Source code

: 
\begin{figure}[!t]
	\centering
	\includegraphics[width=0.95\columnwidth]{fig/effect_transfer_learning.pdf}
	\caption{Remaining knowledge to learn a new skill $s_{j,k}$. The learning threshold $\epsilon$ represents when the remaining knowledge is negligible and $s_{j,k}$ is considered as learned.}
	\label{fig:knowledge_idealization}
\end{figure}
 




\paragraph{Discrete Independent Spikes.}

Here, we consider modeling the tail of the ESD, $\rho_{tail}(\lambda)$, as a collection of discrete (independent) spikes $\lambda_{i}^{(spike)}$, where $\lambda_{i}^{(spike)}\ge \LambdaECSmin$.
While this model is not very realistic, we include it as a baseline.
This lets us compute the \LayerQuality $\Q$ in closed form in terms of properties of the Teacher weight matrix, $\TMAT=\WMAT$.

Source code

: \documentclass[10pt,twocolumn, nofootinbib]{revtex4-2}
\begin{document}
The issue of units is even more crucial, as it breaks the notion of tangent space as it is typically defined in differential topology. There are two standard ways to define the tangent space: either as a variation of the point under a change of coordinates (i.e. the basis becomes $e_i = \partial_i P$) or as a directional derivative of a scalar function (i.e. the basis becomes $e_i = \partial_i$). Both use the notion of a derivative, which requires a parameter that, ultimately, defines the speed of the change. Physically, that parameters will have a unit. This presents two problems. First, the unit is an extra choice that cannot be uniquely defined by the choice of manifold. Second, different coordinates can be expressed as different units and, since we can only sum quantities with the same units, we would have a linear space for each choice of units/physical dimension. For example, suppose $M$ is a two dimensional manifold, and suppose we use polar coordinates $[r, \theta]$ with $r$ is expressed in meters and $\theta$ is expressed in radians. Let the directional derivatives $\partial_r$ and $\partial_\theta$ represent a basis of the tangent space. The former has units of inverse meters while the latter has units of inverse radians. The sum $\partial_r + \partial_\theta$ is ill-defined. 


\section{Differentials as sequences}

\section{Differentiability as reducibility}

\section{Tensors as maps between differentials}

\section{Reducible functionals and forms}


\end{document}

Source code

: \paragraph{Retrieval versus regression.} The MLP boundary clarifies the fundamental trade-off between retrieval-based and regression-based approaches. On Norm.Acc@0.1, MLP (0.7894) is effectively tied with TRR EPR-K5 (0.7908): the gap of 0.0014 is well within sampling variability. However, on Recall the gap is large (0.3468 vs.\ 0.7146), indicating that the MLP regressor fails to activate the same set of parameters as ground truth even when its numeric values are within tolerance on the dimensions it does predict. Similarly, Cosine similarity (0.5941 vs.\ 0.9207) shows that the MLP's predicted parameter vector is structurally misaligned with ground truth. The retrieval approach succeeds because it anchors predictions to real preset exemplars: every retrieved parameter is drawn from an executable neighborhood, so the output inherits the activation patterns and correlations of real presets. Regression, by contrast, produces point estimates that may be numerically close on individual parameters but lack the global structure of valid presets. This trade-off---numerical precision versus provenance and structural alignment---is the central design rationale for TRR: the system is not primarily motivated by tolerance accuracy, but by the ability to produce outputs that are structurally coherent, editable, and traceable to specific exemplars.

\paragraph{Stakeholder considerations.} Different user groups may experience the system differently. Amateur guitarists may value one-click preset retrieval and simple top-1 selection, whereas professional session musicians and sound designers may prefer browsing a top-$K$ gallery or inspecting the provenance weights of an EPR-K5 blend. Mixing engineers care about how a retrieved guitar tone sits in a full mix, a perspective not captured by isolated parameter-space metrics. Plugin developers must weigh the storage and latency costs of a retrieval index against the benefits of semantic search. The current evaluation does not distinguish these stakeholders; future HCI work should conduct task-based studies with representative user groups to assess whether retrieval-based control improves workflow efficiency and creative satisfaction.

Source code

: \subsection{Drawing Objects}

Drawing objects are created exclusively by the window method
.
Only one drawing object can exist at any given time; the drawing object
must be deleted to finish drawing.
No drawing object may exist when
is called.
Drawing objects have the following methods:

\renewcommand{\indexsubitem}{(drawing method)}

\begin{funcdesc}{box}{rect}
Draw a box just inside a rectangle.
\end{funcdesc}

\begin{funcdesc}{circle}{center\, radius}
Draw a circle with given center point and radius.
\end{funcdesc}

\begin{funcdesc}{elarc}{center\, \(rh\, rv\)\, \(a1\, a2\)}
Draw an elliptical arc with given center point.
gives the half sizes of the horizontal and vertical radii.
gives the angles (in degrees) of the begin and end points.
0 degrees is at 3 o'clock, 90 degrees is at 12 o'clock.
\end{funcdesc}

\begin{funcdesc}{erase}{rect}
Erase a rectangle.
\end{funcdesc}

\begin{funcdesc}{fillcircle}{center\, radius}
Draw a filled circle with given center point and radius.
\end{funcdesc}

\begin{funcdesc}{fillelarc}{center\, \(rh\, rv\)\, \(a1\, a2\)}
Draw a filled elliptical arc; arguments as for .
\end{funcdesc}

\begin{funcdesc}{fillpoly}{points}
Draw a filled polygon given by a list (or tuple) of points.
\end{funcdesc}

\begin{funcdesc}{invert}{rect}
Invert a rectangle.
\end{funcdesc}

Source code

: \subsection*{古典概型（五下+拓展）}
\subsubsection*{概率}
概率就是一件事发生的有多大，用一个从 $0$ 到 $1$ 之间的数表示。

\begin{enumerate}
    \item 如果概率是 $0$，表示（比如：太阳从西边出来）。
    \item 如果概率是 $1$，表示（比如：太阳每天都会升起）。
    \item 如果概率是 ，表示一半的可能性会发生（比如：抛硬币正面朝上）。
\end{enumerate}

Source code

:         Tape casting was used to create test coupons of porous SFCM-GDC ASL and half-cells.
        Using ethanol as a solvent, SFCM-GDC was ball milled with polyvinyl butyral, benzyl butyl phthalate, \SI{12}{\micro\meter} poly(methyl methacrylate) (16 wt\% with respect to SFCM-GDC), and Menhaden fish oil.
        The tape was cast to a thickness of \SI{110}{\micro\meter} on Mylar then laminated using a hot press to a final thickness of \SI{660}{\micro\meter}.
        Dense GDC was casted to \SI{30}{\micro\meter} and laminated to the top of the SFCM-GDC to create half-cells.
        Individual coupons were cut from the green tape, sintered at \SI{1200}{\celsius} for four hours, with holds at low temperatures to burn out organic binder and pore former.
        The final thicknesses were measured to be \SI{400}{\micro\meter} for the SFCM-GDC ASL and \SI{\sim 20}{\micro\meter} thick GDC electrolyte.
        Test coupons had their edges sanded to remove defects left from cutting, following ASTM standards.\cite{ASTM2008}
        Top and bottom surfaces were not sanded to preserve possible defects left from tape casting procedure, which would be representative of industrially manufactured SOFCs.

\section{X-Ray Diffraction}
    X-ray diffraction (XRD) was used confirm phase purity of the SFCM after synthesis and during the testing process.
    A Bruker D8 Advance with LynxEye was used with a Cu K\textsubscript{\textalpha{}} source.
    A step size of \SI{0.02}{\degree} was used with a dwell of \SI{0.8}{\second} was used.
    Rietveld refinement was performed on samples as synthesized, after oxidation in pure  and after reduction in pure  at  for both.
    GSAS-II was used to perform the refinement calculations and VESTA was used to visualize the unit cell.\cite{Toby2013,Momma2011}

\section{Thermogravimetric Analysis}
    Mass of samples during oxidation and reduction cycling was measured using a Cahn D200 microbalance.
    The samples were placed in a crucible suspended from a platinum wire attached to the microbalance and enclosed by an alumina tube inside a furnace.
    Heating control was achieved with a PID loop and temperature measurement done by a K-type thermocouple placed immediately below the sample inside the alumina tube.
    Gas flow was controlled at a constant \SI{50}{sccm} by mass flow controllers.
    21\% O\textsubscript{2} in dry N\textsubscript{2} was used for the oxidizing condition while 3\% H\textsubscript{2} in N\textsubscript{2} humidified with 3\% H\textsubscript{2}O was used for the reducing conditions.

------------------------------------------------------------

## What to do
Read the entries and select each line where the word "left" is found.

## Result of the task
        Test coupons had their edges sanded to remove defects left from cutting, following ASTM standards.\cite{ASTM2008}
        Top and bottom surfaces were not sanded to preserve possible defects left from tape casting procedure, which would be representative of industrially manufactured SOFCs.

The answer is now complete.